The narrator seems to be being bombarded by random and contradictory images which may be part of the story of his relationship with the unnamed woman. None of this makes rational sense but what is most affecting is the growing feeling of unease that is emphasised by the question …Will there be any comfort there, Senor?… and the later pronouncement that he …can’t stand the suspense any more… In his dream vision he glimpses a ‘painted wagon’, which suggests Wild West pioneers, perhaps coming to assert ‘Yankee power’. He can also …Smell the tail of the dragon… As ‘chasing the dragon’ is a method of ingesting heroin, this might be taken to indicate the presence of the drug running gangs that have been so powerful in modern Central America. A dragon also appears in the Book of Revelation, so perhaps we are back in the shadow of Armageddon again. Trying to ‘unpick’ all of this is, however, as futile as the questions that the narrator asks Senor. It seems as if Dylan has constructed a story here, but has only provided us with a few random details. This leaves us to construct our own version of the scenario.
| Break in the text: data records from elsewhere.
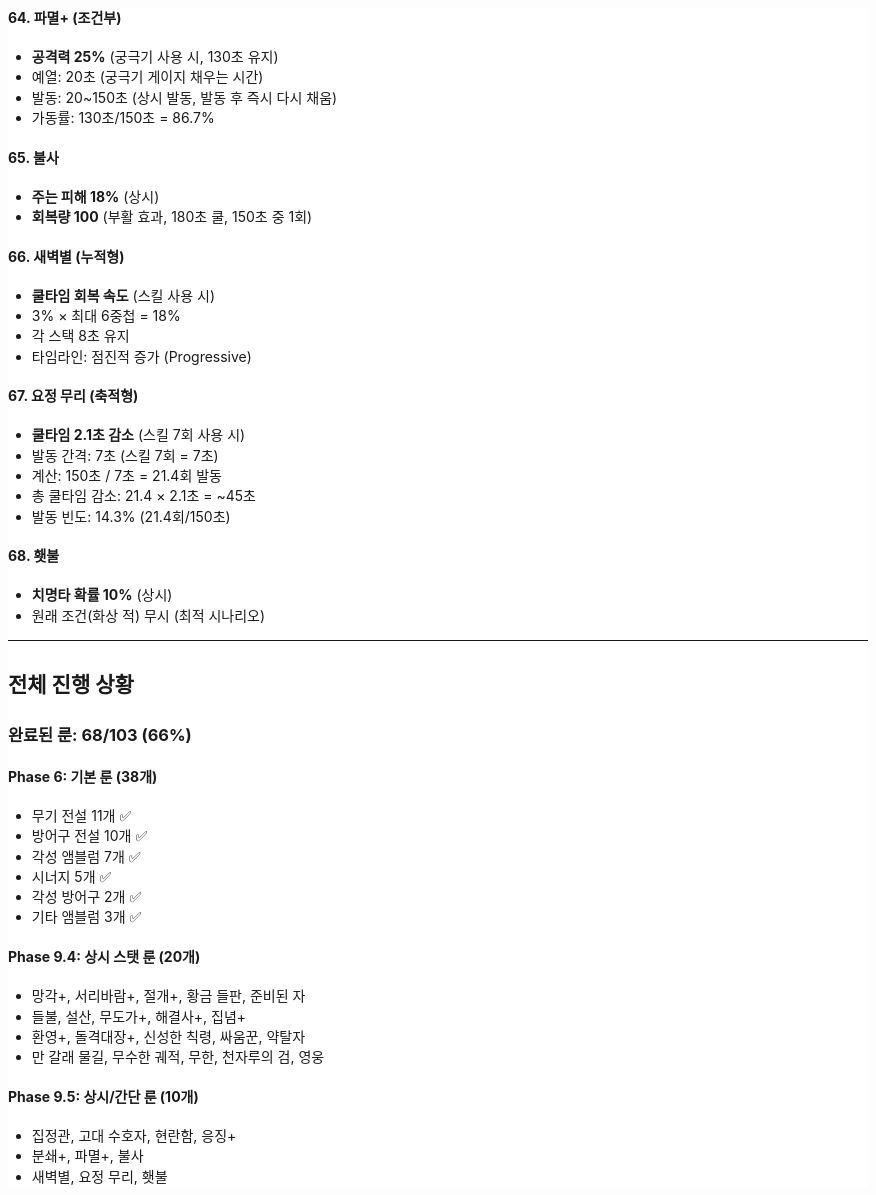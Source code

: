 #### 64. 파멸+ (조건부)
- **공격력 25%** (궁극기 사용 시, 130초 유지)
- 예열: 20초 (궁극기 게이지 채우는 시간)
- 발동: 20~150초 (상시 발동, 발동 후 즉시 다시 채움)
- 가동률: 130초/150초 = 86.7%

#### 65. 불사
- **주는 피해 18%** (상시)
- **회복량 100** (부활 효과, 180초 쿨, 150초 중 1회)

#### 66. 새벽별 (누적형)
- **쿨타임 회복 속도** (스킬 사용 시)
- 3% × 최대 6중첩 = 18%
- 각 스택 8초 유지
- 타임라인: 점진적 증가 (Progressive)

#### 67. 요정 무리 (축적형)
- **쿨타임 2.1초 감소** (스킬 7회 사용 시)
- 발동 간격: 7초 (스킬 7회 = 7초)
- 계산: 150초 / 7초 = 21.4회 발동
- 총 쿨타임 감소: 21.4 × 2.1초 = ~45초
- 발동 빈도: 14.3% (21.4회/150초)

#### 68. 횃불
- **치명타 확률 10%** (상시)
- 원래 조건(화상 적) 무시 (최적 시나리오)

---

## 전체 진행 상황

### 완료된 룬: 68/103 (66%)

#### Phase 6: 기본 룬 (38개)
- 무기 전설 11개 ✅
- 방어구 전설 10개 ✅
- 각성 앰블럼 7개 ✅
- 시너지 5개 ✅
- 각성 방어구 2개 ✅
- 기타 앰블럼 3개 ✅

#### Phase 9.4: 상시 스탯 룬 (20개)
- 망각+, 서리바람+, 절개+, 황금 들판, 준비된 자
- 들불, 설산, 무도가+, 해결사+, 집념+
- 환영+, 돌격대장+, 신성한 칙령, 싸움꾼, 약탈자
- 만 갈래 물길, 무수한 궤적, 무한, 천자루의 검, 영웅

#### Phase 9.5: 상시/간단 룬 (10개)
- 집정관, 고대 수호자, 현란함, 응징+
- 분쇄+, 파멸+, 불사
- 새벽별, 요정 무리, 횃불
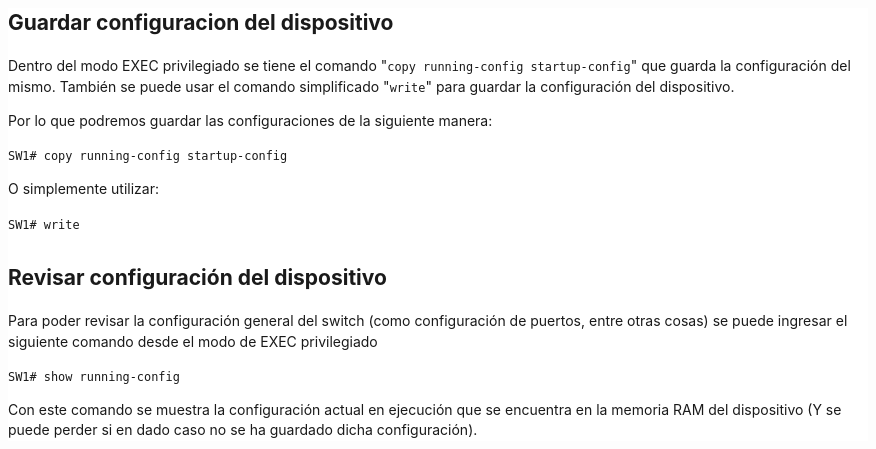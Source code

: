 ## Guardar configuracion del dispositivo

Dentro del modo EXEC privilegiado se tiene el comando "`copy running-config startup-config`" que guarda la configuración del mismo. También se puede usar el comando simplificado "`write`" para guardar la configuración del dispositivo.

Por lo que podremos guardar las configuraciones de la siguiente manera:

```
SW1# copy running-config startup-config
```

O simplemente utilizar:

```
SW1# write
```

## Revisar configuración del dispositivo

Para poder revisar la configuración general del switch (como configuración de puertos, entre otras cosas) se puede ingresar el siguiente comando desde el modo de EXEC privilegiado

```
SW1# show running-config
```

Con este comando se muestra la configuración actual en ejecución que se encuentra en la memoria RAM del dispositivo (Y se puede perder si en dado caso no se ha guardado dicha configuración).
The narrator now looks back at what may be a crucial incident in the story in which he is apparently under some kind of threat …The last thing I remember… Dylan sings …before I stripped and kneeled/ Was that trainload of fools bogged down in a magnetic field… which may conjure up a picture of a train having being attacked by bandits, who are (rather bizarrely) using some unknown technological device. The narrator certainly seems to have been publically humiliated in some way. It seems that he does not really know where he is. In the last two lines of the fourth verse, however, some kind of reality seems to strike. Another character is introduced: …A gypsy with a broken flag and a flashing ring… Dylan frequently refers to gypsies in his songs, often to add a touch of mystery. In I Want You there is a ‘gypsy undertaker’. Spanish Harlem Incident is a paean to a ‘gypsy girl’. One More Cup of Coffee is a ‘gypsy gunfighter ballad’, while Went to See the Gypsy imagines a meeting with Elvis Presley. But here the gypsy’s role is to bring the narrator back to some kind of reality: …He said “Son, this ain’t a dream no more, it’s the real thing…
In the last two verses the narrator seems to come to his senses. Exactly where, and in which historical period, he is located is not revealed. Still talking to Senor (who may even actually be the revelatory gypsy) he mutters, in a weirdly ungrammatical pronouncement …Their hearts is as hard as leather… Then he switches into modern colloquial ‘hip speak’: …Well, give me a minute, let me get it together /Just gotta pick myself up off the floor… Now he seems to be preparing himself to take revenge on his enemies …I’m ready when you are, Senor… he growls. He appears to reveal that he is indeed hiding in a room. He tries to persuade Senor to help him …overturn these tables/ Disconnect these cables….The line …This place don’t make sense to me no more… seems to indicate that he has escaped from the illusory world he has been trapped in. He challenges Senor to help him escape, presumably so that his revenge can be wreaked, concluding with the highly portentous …I’m ready when you are, Senor…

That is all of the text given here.